Herausfordender sind z. B. Brückenbauwerke mit Spannbeton. Hier erfolgt die Inspektion bei Neubauten alle fünf Jahre, je älter das Bauwerk ist, umso häufiger. »Man prüft die Oberfläche optisch, visuell und organoleptisch.« Sind Risse vorhanden, werden Dioden gesetzt, um die Rissentwicklung aufzunehmen. Entscheidend ist der Durchführungszeitpunkt: im Winter zieht sich das Bauwerk zusammen, der Riss wird größer - im Sommer umgekehrt. Vorhersagen lassen sich Rissbreiten nur eingeschränkt. »Der Eurocode arbeitet mit einem semi-probabilistischen Sicherheitskonzept. Dabei werden Einwirkungen wie Lasten oder Temperaturänderungen den Widerständen aus Material und Bewehrung gegenübergestellt«, informiert Georg Trauner.
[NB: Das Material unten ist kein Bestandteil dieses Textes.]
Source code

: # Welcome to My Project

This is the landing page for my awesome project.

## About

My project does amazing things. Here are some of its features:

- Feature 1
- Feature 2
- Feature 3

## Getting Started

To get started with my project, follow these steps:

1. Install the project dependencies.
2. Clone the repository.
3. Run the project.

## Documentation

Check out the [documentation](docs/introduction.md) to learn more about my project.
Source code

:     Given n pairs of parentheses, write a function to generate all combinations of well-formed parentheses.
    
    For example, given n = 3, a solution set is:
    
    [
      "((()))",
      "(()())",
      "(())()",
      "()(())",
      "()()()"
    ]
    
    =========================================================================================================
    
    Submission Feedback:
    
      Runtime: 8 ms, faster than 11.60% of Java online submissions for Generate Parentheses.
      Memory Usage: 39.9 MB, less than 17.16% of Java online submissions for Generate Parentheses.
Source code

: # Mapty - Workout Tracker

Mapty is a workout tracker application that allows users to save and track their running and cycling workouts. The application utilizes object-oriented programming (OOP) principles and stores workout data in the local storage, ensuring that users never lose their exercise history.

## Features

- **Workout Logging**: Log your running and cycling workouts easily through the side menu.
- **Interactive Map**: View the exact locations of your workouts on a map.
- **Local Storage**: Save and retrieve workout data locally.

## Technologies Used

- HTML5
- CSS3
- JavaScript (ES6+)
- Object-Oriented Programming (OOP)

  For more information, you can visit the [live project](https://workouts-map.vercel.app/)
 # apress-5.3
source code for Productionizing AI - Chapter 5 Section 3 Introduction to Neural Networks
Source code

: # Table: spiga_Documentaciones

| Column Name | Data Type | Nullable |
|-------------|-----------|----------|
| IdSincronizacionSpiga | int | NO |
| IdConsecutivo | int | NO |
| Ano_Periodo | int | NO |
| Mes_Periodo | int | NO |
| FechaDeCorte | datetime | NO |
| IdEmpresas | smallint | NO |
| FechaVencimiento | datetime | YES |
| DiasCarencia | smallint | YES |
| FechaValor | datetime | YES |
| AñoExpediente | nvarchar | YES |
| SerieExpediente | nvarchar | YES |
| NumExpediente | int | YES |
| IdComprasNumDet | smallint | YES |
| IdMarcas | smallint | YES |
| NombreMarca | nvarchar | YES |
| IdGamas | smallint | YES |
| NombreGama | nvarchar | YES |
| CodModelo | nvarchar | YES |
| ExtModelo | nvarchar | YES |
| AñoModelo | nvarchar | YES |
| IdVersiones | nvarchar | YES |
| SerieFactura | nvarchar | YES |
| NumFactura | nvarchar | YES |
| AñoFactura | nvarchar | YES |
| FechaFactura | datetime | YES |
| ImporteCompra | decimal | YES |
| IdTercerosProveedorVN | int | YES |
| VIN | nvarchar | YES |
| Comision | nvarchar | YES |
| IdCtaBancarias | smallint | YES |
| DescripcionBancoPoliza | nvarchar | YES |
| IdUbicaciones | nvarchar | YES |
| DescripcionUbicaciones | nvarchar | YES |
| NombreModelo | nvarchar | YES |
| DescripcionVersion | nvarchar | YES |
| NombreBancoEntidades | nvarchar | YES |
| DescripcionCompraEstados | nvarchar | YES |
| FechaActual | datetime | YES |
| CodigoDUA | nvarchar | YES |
Trotz korrekter Berechnungen können natürlich Risse auftreten. Baustellenbedingungen wie Temperatur oder Feuchtigkeit lassen sich nicht vollständig berechnen. Bei Rissen, die die Funktion des Bauteils beeinträchtigen, werden v. a. Polyurethan, Acryl und Epoxyharz eingesetzt. Zum kraftschlüssigen Verbinden von Rissen in Estrichen auf Trenn- oder Dämmlage und von Arbeitsfugen bietet sich z. B. der weber.floor Wellenverbinder in Verbindung mit weberfloor Blitzharz easy, einem schnell härtenden, 2-Komponenten und polymermodifizierten Silikatharz.

Bild: »Die Nachbehandlung von jungem Beton dient unter anderem dem Schutz gegen vorzeitiges Austrocknen der Oberfläche, der Verhinderung von zu starkem Abkühlen oder Erwärmen der Oberfläche und reduziert die Rissgefahr«, betont Christoph Ressler, GVTB/BDÖ.